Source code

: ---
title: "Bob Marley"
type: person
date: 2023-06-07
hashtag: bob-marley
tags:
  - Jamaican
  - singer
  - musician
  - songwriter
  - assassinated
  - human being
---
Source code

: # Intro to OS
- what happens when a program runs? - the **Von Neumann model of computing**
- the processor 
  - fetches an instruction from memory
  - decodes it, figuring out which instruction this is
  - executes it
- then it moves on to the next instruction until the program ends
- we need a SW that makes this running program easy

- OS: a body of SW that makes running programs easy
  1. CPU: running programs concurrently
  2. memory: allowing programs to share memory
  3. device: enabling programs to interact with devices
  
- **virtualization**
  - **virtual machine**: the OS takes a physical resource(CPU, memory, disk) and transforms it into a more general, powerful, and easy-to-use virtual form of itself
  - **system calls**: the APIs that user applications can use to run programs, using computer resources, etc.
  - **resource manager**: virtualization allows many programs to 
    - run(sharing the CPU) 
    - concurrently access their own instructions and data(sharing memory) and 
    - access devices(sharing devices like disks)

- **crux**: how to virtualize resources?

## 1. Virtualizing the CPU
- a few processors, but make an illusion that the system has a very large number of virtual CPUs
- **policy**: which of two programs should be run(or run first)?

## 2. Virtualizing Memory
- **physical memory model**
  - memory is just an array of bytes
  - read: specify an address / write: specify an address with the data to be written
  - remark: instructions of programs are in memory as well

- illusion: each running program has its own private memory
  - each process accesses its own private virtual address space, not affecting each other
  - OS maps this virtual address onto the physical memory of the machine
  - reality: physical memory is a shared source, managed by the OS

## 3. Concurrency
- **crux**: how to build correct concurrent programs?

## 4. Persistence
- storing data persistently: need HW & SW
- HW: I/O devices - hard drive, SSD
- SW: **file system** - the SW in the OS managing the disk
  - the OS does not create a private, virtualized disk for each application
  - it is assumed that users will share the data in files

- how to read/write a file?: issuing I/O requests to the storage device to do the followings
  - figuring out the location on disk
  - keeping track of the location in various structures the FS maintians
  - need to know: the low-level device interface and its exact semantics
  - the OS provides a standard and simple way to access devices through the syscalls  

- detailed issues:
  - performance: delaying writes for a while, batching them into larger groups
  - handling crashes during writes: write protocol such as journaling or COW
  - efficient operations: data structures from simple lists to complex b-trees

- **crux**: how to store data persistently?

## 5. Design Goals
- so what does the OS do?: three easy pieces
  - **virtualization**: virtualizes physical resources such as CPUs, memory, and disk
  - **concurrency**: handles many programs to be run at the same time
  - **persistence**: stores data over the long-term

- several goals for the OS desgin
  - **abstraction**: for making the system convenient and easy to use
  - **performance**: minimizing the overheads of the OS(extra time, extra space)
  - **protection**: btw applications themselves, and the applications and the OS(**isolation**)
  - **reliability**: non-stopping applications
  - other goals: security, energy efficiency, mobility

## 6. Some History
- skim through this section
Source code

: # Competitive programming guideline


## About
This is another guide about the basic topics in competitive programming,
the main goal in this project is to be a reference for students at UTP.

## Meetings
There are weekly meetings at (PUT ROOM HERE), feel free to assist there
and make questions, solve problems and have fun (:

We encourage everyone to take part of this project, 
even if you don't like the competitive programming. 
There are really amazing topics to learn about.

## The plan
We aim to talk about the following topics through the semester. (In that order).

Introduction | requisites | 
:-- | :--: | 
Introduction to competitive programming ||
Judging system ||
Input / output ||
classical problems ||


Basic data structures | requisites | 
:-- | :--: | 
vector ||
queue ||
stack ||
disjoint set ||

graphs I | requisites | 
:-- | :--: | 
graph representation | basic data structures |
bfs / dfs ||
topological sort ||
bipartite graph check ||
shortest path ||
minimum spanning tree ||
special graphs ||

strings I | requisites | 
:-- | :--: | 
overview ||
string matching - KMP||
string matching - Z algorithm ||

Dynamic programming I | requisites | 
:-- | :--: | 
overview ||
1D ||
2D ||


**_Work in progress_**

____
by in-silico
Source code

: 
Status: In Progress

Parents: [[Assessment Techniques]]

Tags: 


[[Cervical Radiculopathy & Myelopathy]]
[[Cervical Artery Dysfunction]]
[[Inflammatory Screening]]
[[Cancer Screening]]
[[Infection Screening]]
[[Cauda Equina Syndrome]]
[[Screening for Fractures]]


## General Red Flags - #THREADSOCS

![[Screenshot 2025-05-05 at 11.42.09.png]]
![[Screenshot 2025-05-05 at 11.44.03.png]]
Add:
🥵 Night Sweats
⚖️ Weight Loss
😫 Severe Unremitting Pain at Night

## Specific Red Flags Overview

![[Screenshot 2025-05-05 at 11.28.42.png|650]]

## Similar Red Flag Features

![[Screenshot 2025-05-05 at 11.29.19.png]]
========================================================================
## REQUIRED ACTION
Every line of the records containing the word "simple" must appear in the answer.

## TASK RESULT
  - the OS provides a standard and simple way to access devices through the syscalls  
  - efficient operations: data structures from simple lists to complex b-trees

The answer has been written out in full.